Data to use:
■ ■ ■

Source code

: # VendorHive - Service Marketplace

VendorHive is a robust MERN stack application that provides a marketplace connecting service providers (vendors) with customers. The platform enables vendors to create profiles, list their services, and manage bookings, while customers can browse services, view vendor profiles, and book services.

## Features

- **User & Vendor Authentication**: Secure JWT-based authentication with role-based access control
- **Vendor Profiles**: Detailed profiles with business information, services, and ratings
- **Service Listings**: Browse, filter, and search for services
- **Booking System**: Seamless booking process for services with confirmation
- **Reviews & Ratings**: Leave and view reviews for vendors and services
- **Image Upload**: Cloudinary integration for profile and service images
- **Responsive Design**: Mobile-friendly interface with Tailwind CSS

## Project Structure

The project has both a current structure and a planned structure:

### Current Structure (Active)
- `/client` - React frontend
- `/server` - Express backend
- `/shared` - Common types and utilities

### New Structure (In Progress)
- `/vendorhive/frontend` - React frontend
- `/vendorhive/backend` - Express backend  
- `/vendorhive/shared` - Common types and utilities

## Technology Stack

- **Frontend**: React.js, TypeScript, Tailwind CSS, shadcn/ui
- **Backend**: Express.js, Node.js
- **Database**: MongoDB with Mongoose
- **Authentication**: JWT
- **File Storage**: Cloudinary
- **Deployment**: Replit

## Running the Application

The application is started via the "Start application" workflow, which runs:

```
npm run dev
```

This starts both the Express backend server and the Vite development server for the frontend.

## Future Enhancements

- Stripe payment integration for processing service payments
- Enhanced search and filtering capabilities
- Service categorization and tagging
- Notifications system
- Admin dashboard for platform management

■ ■ ■

Set down no line except those from the one with "- **File Storage**: Cloudinary" to the last line of the data, inclusive, each exactly as written.

Task output:
- **File Storage**: Cloudinary
- **Deployment**: Replit

## Running the Application

The application is started via the "Start application" workflow, which runs:

```
npm run dev
```

This starts both the Express backend server and the Vite development server for the frontend.

## Future Enhancements

- Stripe payment integration for processing service payments
- Enhanced search and filtering capabilities
- Service categorization and tagging
- Notifications system
- Admin dashboard for platform management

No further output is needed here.